I read a few Board of Patent Appeals and Interferences decisions recently where the Applicant distinguished over the reference and used the magic words "teaches away". Unfortunately, the magic words were used in a §102 argument. The Board noted that “[t]eaching away is irrelevant to anticipation," citing Seachange International, Inc., v. C-Cor, Inc., 413 F.3d 1361, 1380 (Fed. Cir. 2005).
I reviewed the Appeal Briefs to see the actual arguments made. In several of the cases, the Applicant had good facts, and I even agree that the reference "teaches away" in some sense.
For example, in Choi et al. (Application 10/179,583, Appeal Brief available in Public PAIR), the claim included the feature of re-establishing a connection between a client and a
previously-used server, and the reference taught establishing a new connection
to a different server. Thus, the reference taught the opposite of what was claimed. With these facts, I think the Applicant in Choi was on the right
track: a teaching of NOT-X is evidence that X is not taught.

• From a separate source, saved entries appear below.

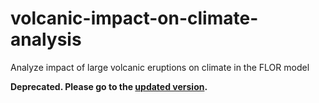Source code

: # volcanic-impact-on-climate-analysis
Analyze impact of large volcanic eruptions on climate in the FLOR model

**Deprecated. Please go to the [updated version](https://github.com/wy2136/volcanic_impact).**
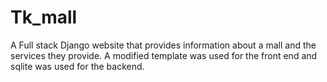 # Tk_mall
A Full stack Django website that provides information about a mall and the services they provide.
A modified template was used for the front end and sqlite was used for the backend. 
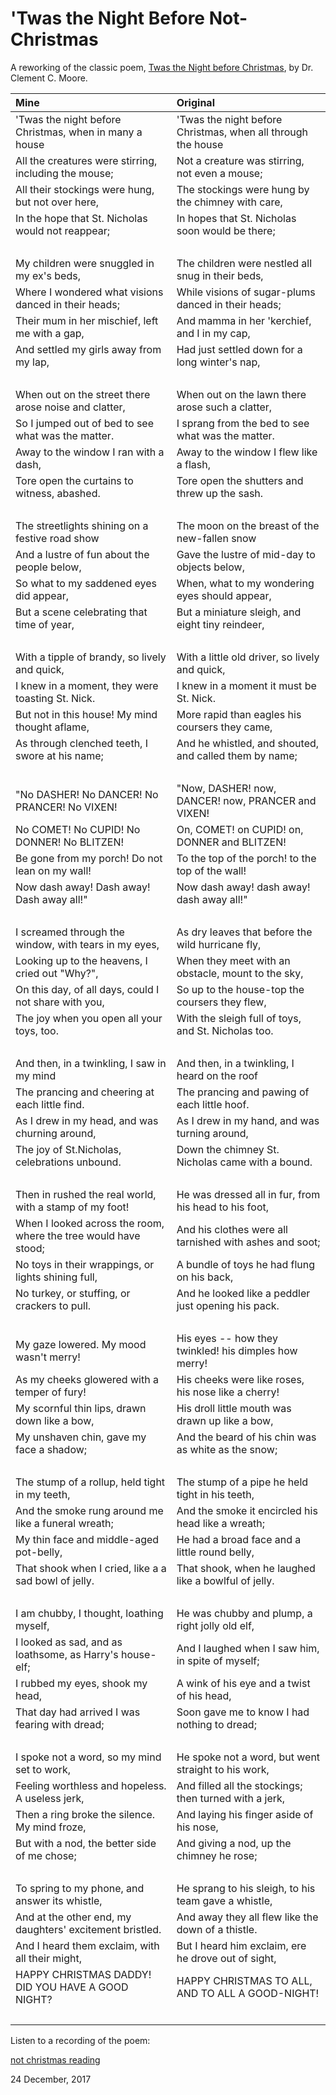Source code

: # 'Twas the Night Before Not-Christmas

A reworking of the classic poem, [Twas the Night before Christmas](https://www.gutenberg.org/files/17135/17135-h/17135-h.htm), by Dr. Clement C. Moore.

**Mine**|**Original**
:-------|:-----------
'Twas the night before Christmas, when in many a house | 'Twas the night before Christmas, when all through the house
All the creatures were stirring, including the mouse; | Not a creature was stirring, not even a mouse;
All their stockings were hung, but not over here, | The stockings were hung by the chimney with care,
In the hope that St. Nicholas would not reappear; | In hopes that St. Nicholas soon would be there;
&nbsp; | &nbsp;
My children were snuggled in my ex's beds, | The children were nestled all snug in their beds,
Where I wondered what visions danced in their heads; | While visions of sugar-plums danced in their heads;
Their mum in her mischief, left me with a gap, | And mamma in her 'kerchief, and I in my cap,
And settled my girls away from my lap, | Had just settled down for a long winter's nap,
&nbsp; | &nbsp;
When out on the street there arose noise and clatter, | When out on the lawn there arose such a clatter,
So I jumped out of bed to see what was the matter. | I sprang from the bed to see what was the matter.
Away to the window I ran with a dash, | Away to the window I flew like a flash,
Tore open the curtains to witness, abashed. | Tore open the shutters and threw up the sash.
&nbsp; | &nbsp;
The streetlights shining on a festive road show | The moon on the breast of the new-fallen snow
And a lustre of fun about the people below, | Gave the lustre of mid-day to objects below,
So what to my saddened eyes did appear, | When, what to my wondering eyes should appear,
But a scene celebrating that time of year, | But a miniature sleigh, and eight tiny reindeer,
&nbsp; | &nbsp;
With a tipple of brandy, so lively and quick, | With a little old driver, so lively and quick,
I knew in a moment, they were toasting St. Nick. | I knew in a moment it must be St. Nick.
But not in this house! My mind thought aflame, | More rapid than eagles his coursers they came,
As through clenched teeth, I swore at his name; | And he whistled, and shouted, and called them by name;
&nbsp; | &nbsp;
"No DASHER! No DANCER! No PRANCER! No VIXEN! | "Now, DASHER! now, DANCER! now, PRANCER and VIXEN!
No COMET! No CUPID! No DONNER! No BLITZEN! | On, COMET! on CUPID! on, DONNER and BLITZEN!
Be gone from my porch! Do not lean on my wall! | To the top of the porch! to the top of the wall!
Now dash away! Dash away! Dash away all!" | Now dash away! dash away! dash away all!"
&nbsp; | &nbsp;
I screamed through the window, with tears in my eyes, | As dry leaves that before the wild hurricane fly,
Looking up to the heavens, I cried out "Why?", | When they meet with an obstacle, mount to the sky,
On this day, of all days, could I not share with you, | So up to the house-top the coursers they flew,
The joy when you open all your toys, too. | With the sleigh full of toys, and St. Nicholas too.
&nbsp; | &nbsp;
And then, in a twinkling, I saw in my mind | And then, in a twinkling, I heard on the roof
The prancing and cheering at each little find. | The prancing and pawing of each little hoof.
As I drew in my head, and was churning around, | As I drew in my hand, and was turning around,
The joy of St.Nicholas, celebrations unbound. | Down the chimney St. Nicholas came with a bound.
&nbsp; | &nbsp;
Then in rushed the real world, with a stamp of my foot! | He was dressed all in fur, from his head to his foot,
When I looked across the room, where the tree would have stood; | And his clothes were all tarnished with ashes and soot;
No toys in their wrappings, or lights shining full, | A bundle of toys he had flung on his back,
No turkey, or stuffing, or crackers to pull. | And he looked like a peddler just opening his pack.
&nbsp; | &nbsp;
My gaze lowered. My mood wasn't merry! | His eyes -- how they twinkled! his dimples how merry!
As my cheeks glowered with a temper of fury! | His cheeks were like roses, his nose like a cherry!
My scornful thin lips, drawn down like a bow, | His droll little mouth was drawn up like a bow,
My unshaven chin, gave my face a shadow; | And the beard of his chin was as white as the snow;
&nbsp; | &nbsp;
The stump of a rollup, held tight in my teeth, | The stump of a pipe he held tight in his teeth,
And the smoke rung around me like a funeral wreath; | And the smoke it encircled his head like a wreath;
My thin face and middle-aged pot-belly, | He had a broad face and a little round belly,
That shook when I cried, like a a sad bowl of jelly. | That shook, when he laughed like a bowlful of jelly.
&nbsp; | &nbsp;
I am chubby, I thought, loathing myself, | He was chubby and plump, a right jolly old elf,
I looked as sad, and as loathsome, as Harry's house-elf; | And I laughed when I saw him, in spite of myself;
I rubbed my eyes, shook my head, | A wink of his eye and a twist of his head,
That day had arrived I was fearing with dread; | Soon gave me to know I had nothing to dread;
&nbsp; | &nbsp;
I spoke not a word, so my mind set to work, | He spoke not a word, but went straight to his work,
Feeling worthless and hopeless. A useless jerk, | And filled all the stockings; then turned with a jerk,
Then a ring broke the silence. My mind froze, | And laying his finger aside of his nose,
But with a nod, the better side of me chose; | And giving a nod, up the chimney he rose;
&nbsp; | &nbsp;
To spring to my phone, and answer its whistle, | He sprang to his sleigh, to his team gave a whistle,
And at the other end, my daughters' excitement bristled. | And away they all flew like the down of a thistle.
And I heard them exclaim, with all their might, | But I heard him exclaim, ere he drove out of sight,
HAPPY CHRISTMAS DADDY! DID YOU HAVE A GOOD NIGHT? | HAPPY CHRISTMAS TO ALL, AND TO ALL A GOOD-NIGHT!
&nbsp; | &nbsp;

Listen to a recording of the poem:

[not christmas reading](/assets/audio/TheNightBeforeNotChristmas.wav)

24 December, 2017
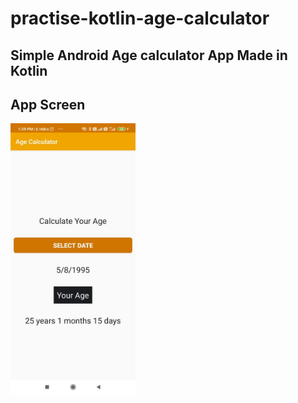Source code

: # practise-kotlin-age-calculator
## Simple Android Age calculator App Made in Kotlin
## App Screen
<img src="https://github.com/epsi95/practise-kotlin-age-calculator/blob/master/output_sample/output.png" width = "200px" alt="appscreen">
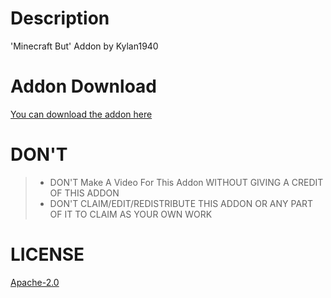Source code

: # Description
'Minecraft But' Addon by Kylan1940

# Addon Download
[You can download the addon here](https://mcpedl.com/minecraft-but-by-kylan1940)

# DON'T
>- DON'T Make A Video For This Addon WITHOUT GIVING A CREDIT OF THIS ADDON
>- DON'T CLAIM/EDIT/REDISTRIBUTE THIS ADDON OR ANY PART OF IT TO CLAIM AS YOUR OWN WORK

# LICENSE
[Apache-2.0](https://github.com/Kylan1940/MinecraftAddon/blob/main/LICENSE)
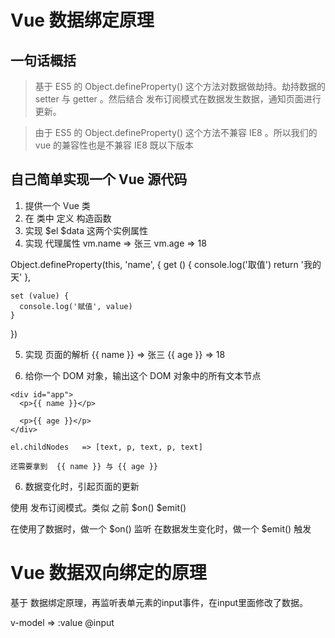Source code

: # Vue 数据绑定原理

## 一句话概括

> 基于 ES5 的 Object.defineProperty() 这个方法对数据做劫持。劫持数据的 setter 与 getter 。然后结合
发布订阅模式在数据发生数据，通知页面进行更新。

> 由于 ES5 的 Object.defineProperty() 这个方法不兼容 IE8 。所以我们的 vue 的兼容性也是不兼容 IE8 既以下版本

## 自己简单实现一个 Vue 源代码

1. 提供一个 Vue 类
2. 在 类中 定义 构造函数
3. 实现 $el $data 这两个实例属性
4. 实现 代理属性
  vm.name   => 张三
  vm.age    => 18

  <!--
      取值： this.name 的时候，会进入到 get 函数中
      赋值： this.name = xxxx 的时候，会进入到 set 函数中
   -->
  Object.defineProperty(this, 'name', {
    get () {
      console.log('取值')
      return '我的天'
    },

    set (value) {
      console.log('赋值', value)
    }
  })

5. 实现 页面的解析
  {{ name }} => 张三
  {{ age }}  => 18

  1. 给你一个 DOM 对象，输出这个 DOM 对象中的所有文本节点

    <div id="app">
      <p>{{ name }}</p>

      <p>{{ age }}</p>
    </div>

    el.childNodes   => [text, p, text, p, text]

    还需要拿到  {{ name }} 与 {{ age }}

6. 数据变化时，引起页面的更新

  使用 发布订阅模式。类似 之前 $on()  $emit()

  在使用了数据时，做一个 $on() 监听
  在数据发生变化时，做一个 $emit() 触发

# Vue 数据双向绑定的原理

基于 数据绑定原理，再监听表单元素的input事件，在input里面修改了数据。

v-model => :value @input
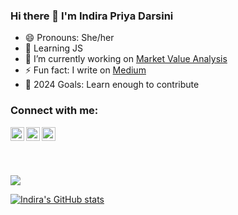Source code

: ### Hi there 👋 I'm Indira Priya Darsini

- 😄 Pronouns: She/her
- 🌱 Learning JS
- 🔭 I’m currently working on [Market Value Analysis](https://github.com/indirapriyadarsini-g/Market-Value-Analysis)
- ⚡ Fun fact: I write on [Medium](https://maybeegaul.medium.com/)
- 🥅 2024 Goals: Learn enough to contribute

<!--
**indirapriyadarsini-g/indirapriyadarsini-g** is a ✨ _special_ ✨ repository because its `README.md` (this file) appears on your GitHub profile.

Here are some ideas to get you started:



- 👯 I’m looking to collaborate on ...
- 🤔 I’m looking for help with ...
- 💬 Ask me about ...
- 📫 How to reach me: ...


-->
### Connect with me:
[<img align="left" alt="codeSTACKr | LinkedIn" width="22px" src="https://cdn.jsdelivr.net/npm/simple-icons@v3/icons/linkedin.svg" />][linkedin]
[<img align="left" alt="codeSTACKr | Twitter" width="22px" src="https://cdn.jsdelivr.net/npm/simple-icons@v3/icons/twitter.svg" />][twitter]
[<img align="left" alt="codeSTACKr | Leetcode" width="22px" src="https://cdn.icon-icons.com/icons2/2389/PNG/512/leetcode_logo_icon_145113.png" />][leetcode]
<br>

##
<br>

![](https://komarev.com/ghpvc/?username=indirapriyadarsini-g&label=VIEWS+COUNTED&color=blueviolet)
<!-- ![](https://komarev.com/ghpvc/?username=indirapriyadarsini-g&label=FIRST+PROFILE+VIEWS) -->


<!--## -----------------------------------------------------------------
 -- (actually confused on which track to take on)

-- These show where I am headed.... -->

<!--  [Twitter](https://twitter.com/Ira__gk)
-->
[linkedin]:https://www.linkedin.com/in/indira-priya-darsini-g-4678441b6/
[twitter]:https://twitter.com/Ira__gk
[leetcode]: https://leetcode.com/ipd_on_leetcode/
<!-- 
### [Hackerrank](https://www.hackerrank.com/indirapriyadars5)
### [LeetCode](https://leetcode.com/ipd_on_leetcode/)
-- [GeeksForGeeks](https://auth.geeksforgeeks.org/user/indirapriyadarsinig20ug0012/) 

![GitHub last commit (by committer)](https://img.shields.io/github/last-commit/:indirapriyadarsini-g/:indirapriyadarsini-g)
-->

[![Indira's GitHub stats](https://github-readme-stats.vercel.app/api?username=indirapriyadarsini-g&&count_private=true)](https://github.com/anuraghazra/github-readme-stats)
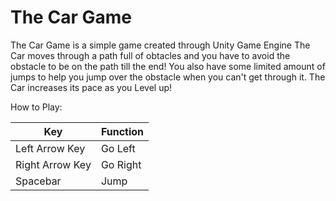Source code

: # The Car Game
The Car Game is a simple game created through Unity Game Engine
The Car moves through a path full of obtacles and you have to avoid the obstacle to be on the path till the end!
You also have some limited amount of jumps to help you jump over the obstacle when you can't get through it.
The Car increases its pace as you Level up!

How to Play:

| Key | Function |
| --- | --- |
| Left Arrow Key | Go Left |
| Right Arrow Key | Go Right |
| Spacebar | Jump |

As another example, in Iwamura et al. ( Application 09/972,371, Appeal Brief available in Public PAIR), the claim included encrypting a signal and the reference taught decrypting a signal – again, the reference taught the opposite of what was claimed. I don't think these facts are quite as good. While encryption and decryption are opposites, they're also symmetrical, so that you can probably infer some things about decryption from the teachings about encryption. If the Examiner is relying on implicit teachings, pointing out this opposite teaching may not help. On the other hand, if the Examiner is truly alleging that encryption and decryption are the same, the fact that they are opposites helps the Applicant's position.
The mistake made by the Applicants in these cases was simply in characterizing this as "teaching away".
It would be unfortunate to have the Board ignore your underlying arguments simply because you characterized them improperly. "Teaching away" has a specific meaning in patent law (teaching away from the combination), and is therefore is appropriate for obviousness but not for anticipation. So I say use the underlying facts to your advantage when you can – just don't use the magic words "teaches away" in an anticipation argument.